▶ [EXERCISE]:
Search the records for lines with the word "section" and copy each match.

▶ [WORKING DATA]:
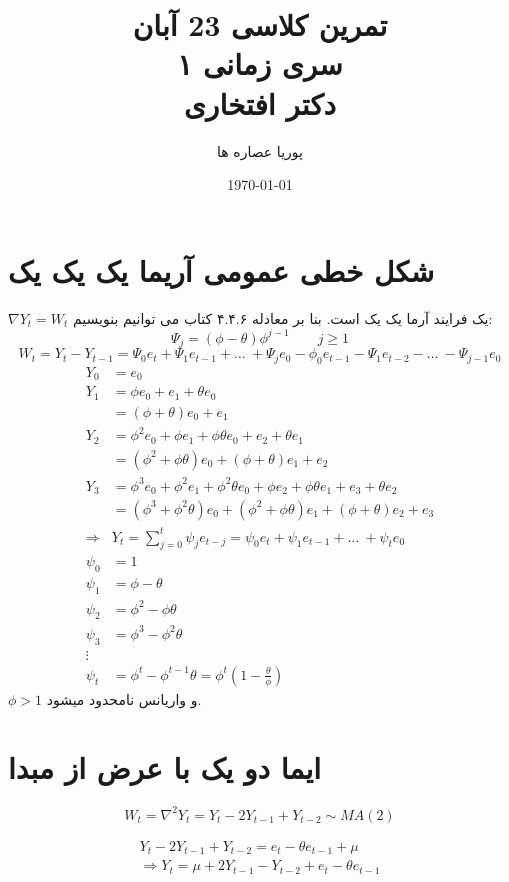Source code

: \documentclass[a5paper,10pt]{article}
\author{پوریا عصاره ها}
\title{
    تمرین کلاسی 23 آبان\\
    سری زمانی ۱ \\
    دکتر افتخاری
}
\date{\today}
\begin{document}
\maketitle

\section{شکل خطی عمومی آریما یک یک یک }
$\nabla Y_t = W_t$ یک فرایند آرما یک یک است.
بنا بر معادله ۴.۴.۶ کتاب می توانیم بنویسیم:
\[ \Psi_j = (\phi - \theta) \phi^{j-1} \qquad j \ge 1 \]
\[ W_t = Y_t - Y_{t-1} = \Psi_0 e_t + \Psi_1 e_{t-1} + \dots\ + \Psi_j e_0 - \phi_0 e_{t-1} - \Psi_1 e_{t-2} - \dots\ - \Psi_{j-1}e_0 \]
\begin{align*}
    Y_0 & = e_0 \\
    Y_1 & = \phi e_0 + e_1 + \theta e_0 \\
        & = (\phi + \theta) e_0 + e_1 \\
    Y_2 & = \phi^2 e_0 + \phi e_1 + \phi\theta e_0 + e_2 + \theta e_1  \\
        & = (\phi^2 + \phi\theta)e_0 + (\phi + \theta)e_1 + e_2 \\
    Y_3 & = \phi^3 e_0 + \phi^2 e_1 + \phi^2\theta e_0 + \phi e_2 + \phi \theta e_1 + e_3 + \theta e_2 \\
        & = (\phi^3 + \phi^2\theta )e_0 + (\phi^2 + \phi \theta)e_1 + (\phi + \theta)e_2 + e_3 \\
    \Rightarrow & Y_t = \sum_{j=0}^t \psi_j e_{t-j} = \psi_0 e_t + \psi_1 e_{t-1} + \dots\ + \psi_t e_0 \\
    \psi_0 & = 1  \\ 
    \psi_1 & = \phi - \theta \\
    \psi_2 & = \phi^2 - \phi \theta \\
    \psi_3 & = \phi^3 - \phi^2 \theta \\
    \vdots \\
    \psi_t & = \phi^t - \phi^{t-1} \theta = \phi^t(1-\frac{\theta}{\phi})
\end{align*}
$\phi > 1$ 
و واریانس نامحدود میشود.
\newpage
\section{ایما  دو یک با عرض از مبدا }

\[ W_t = \nabla^2 Y_t = Y_t - 2Y_{t-1} + Y_{t-2} \sim MA(2) \]

\begin{multline*}
    Y_t - 2Y_{t-1} + Y_{t-2} =  e_t - \theta e_{t-1} + \mu\\
    \Rightarrow Y_t = \mu + 2Y_{t-1} - Y_{t-2} + e_t - \theta e_{t-1} 
\end{multline*}
\end{document}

▶ [EXERCISE RESPONSE]:
\section{شکل خطی عمومی آریما یک یک یک }
\section{ایما  دو یک با عرض از مبدا }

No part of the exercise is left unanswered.